Andrea Kuszewski. Not only is she an outstanding curator on Google+, She's an expert in cognitive neuroscience and particularly good at looking at how different types of people think.  I thought that might be especially relevant for this post. She also tells me that the peer-reviewed research that looks at differences in how women and men think suggests women are more patient. Funny how that works.

Darlene Cavalier. Just another one of those perky blonde cheerleaders.  We all know the type, right?  The one with the masters degree from the Ivy League school, the emmy-award winning series, the gig at Discover Magazine, and the business startup?  Dime a dozen.  Darlene has devoted her career to improving science literacy and encouraging young people, particularly young women, to go into STEM careers.

1 comment:

Anonymous said...

You SHOULD have chosen more than one female rolemodels for fields like programming. You didn't. And no, veterinary medicine is nothing like programming.

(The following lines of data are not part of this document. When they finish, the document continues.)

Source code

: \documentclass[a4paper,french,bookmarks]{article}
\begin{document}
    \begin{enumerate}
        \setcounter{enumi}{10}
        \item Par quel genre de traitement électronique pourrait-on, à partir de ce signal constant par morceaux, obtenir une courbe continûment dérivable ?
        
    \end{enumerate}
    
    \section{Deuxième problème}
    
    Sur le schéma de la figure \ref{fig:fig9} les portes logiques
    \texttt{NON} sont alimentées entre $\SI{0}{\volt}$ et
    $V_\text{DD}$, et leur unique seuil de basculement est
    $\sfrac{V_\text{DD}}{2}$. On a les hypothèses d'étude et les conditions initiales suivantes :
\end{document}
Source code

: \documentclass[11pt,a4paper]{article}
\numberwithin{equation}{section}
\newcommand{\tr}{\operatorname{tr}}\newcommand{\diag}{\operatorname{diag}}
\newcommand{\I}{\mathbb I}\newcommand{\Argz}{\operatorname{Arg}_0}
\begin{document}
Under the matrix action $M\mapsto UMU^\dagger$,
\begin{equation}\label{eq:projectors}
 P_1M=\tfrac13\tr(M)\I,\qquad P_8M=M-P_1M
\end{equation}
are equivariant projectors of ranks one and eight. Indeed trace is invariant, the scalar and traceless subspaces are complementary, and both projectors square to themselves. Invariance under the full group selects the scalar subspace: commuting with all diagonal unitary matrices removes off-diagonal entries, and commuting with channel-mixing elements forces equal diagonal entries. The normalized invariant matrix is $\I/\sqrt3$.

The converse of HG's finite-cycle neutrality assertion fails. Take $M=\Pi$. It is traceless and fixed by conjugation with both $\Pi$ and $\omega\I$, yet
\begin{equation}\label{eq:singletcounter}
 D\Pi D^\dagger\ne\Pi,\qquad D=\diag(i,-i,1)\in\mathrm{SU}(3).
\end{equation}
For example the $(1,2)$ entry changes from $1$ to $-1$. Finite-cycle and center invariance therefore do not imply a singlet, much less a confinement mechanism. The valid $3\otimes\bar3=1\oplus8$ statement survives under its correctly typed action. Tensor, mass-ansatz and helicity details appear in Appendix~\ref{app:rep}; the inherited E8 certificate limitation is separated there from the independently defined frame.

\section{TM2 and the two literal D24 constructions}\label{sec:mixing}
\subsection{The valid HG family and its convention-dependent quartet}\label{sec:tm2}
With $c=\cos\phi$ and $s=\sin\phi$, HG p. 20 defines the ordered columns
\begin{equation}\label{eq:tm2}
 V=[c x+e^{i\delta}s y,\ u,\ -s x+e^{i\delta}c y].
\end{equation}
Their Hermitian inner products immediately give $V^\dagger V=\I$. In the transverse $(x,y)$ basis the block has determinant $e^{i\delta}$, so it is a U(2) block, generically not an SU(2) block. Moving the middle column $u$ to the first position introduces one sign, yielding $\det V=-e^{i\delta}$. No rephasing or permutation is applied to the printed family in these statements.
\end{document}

There are many women in the computational fields that you might want to look up, if you want to make any point, here, other than expanding a specific not-too-terrible sexism into a generalized statement the man never made.

The guy at no point said women weren't smart enough to get academic degrees. He said the act of programming is of a sort, women might not like. He backed it up with bullshit that should not be public opinion.

I completely agree with you on that point. But I also find your post goes far beyond what he was trying to say.